### What you will do
As the answer, set down the lines below from the one containing "#### Get Report Status" through the one containing "### Business Intelligence", exactly and inclusively, and no others.

Segment Start: Information provided

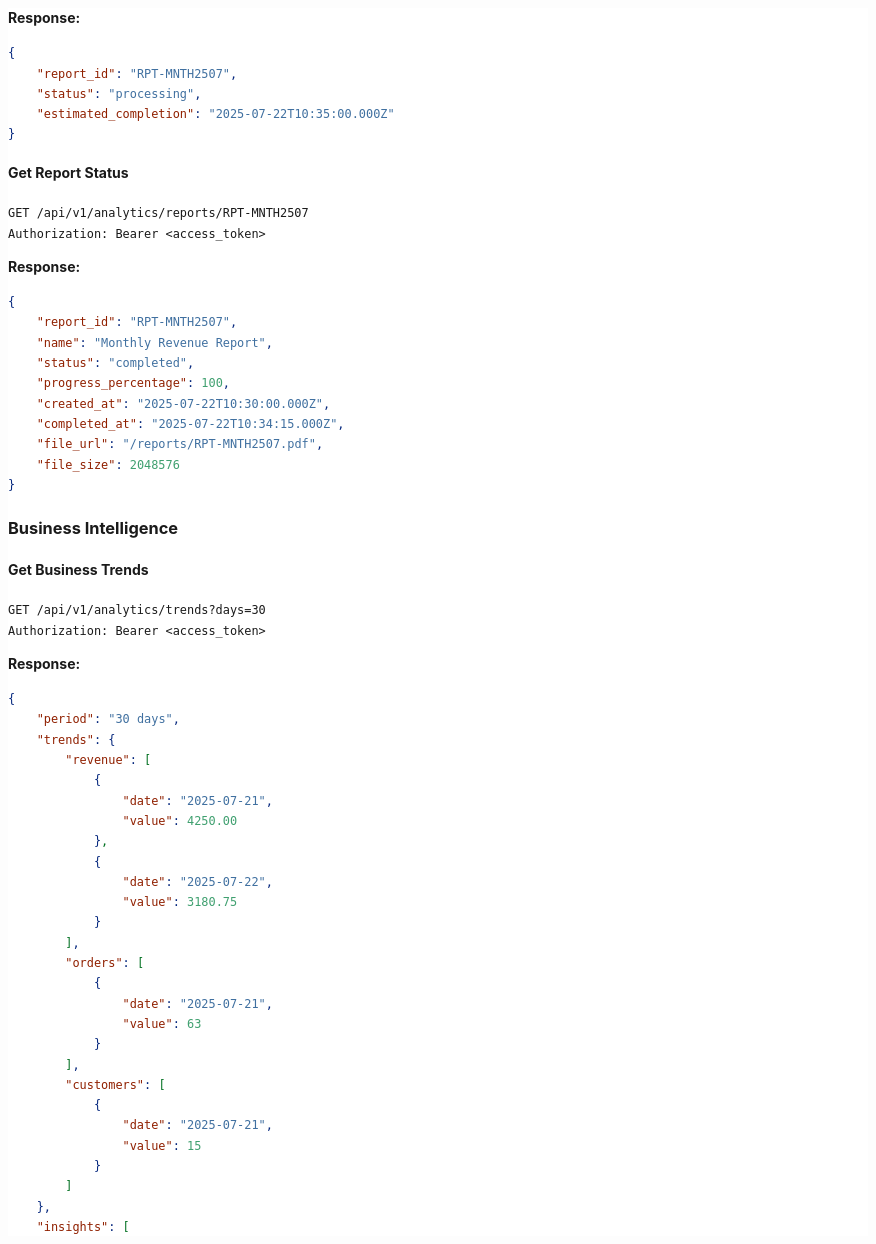 **Response:**
```json
{
    "report_id": "RPT-MNTH2507",
    "status": "processing",
    "estimated_completion": "2025-07-22T10:35:00.000Z"
}
```

#### Get Report Status
```http
GET /api/v1/analytics/reports/RPT-MNTH2507
Authorization: Bearer <access_token>
```

**Response:**
```json
{
    "report_id": "RPT-MNTH2507",
    "name": "Monthly Revenue Report",
    "status": "completed",
    "progress_percentage": 100,
    "created_at": "2025-07-22T10:30:00.000Z",
    "completed_at": "2025-07-22T10:34:15.000Z",
    "file_url": "/reports/RPT-MNTH2507.pdf",
    "file_size": 2048576
}
```

### Business Intelligence

#### Get Business Trends
```http
GET /api/v1/analytics/trends?days=30
Authorization: Bearer <access_token>
```

**Response:**
```json
{
    "period": "30 days",
    "trends": {
        "revenue": [
            {
                "date": "2025-07-21",
                "value": 4250.00
            },
            {
                "date": "2025-07-22",
                "value": 3180.75
            }
        ],
        "orders": [
            {
                "date": "2025-07-21",
                "value": 63
            }
        ],
        "customers": [
            {
                "date": "2025-07-21",
                "value": 15
            }
        ]
    },
    "insights": [
```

Segment End: Information provided

### Reply to the task
#### Get Report Status
```http
GET /api/v1/analytics/reports/RPT-MNTH2507
Authorization: Bearer <access_token>
```

**Response:**
```json
{
    "report_id": "RPT-MNTH2507",
    "name": "Monthly Revenue Report",
    "status": "completed",
    "progress_percentage": 100,
    "created_at": "2025-07-22T10:30:00.000Z",
    "completed_at": "2025-07-22T10:34:15.000Z",
    "file_url": "/reports/RPT-MNTH2507.pdf",
    "file_size": 2048576
}
```

### Business Intelligence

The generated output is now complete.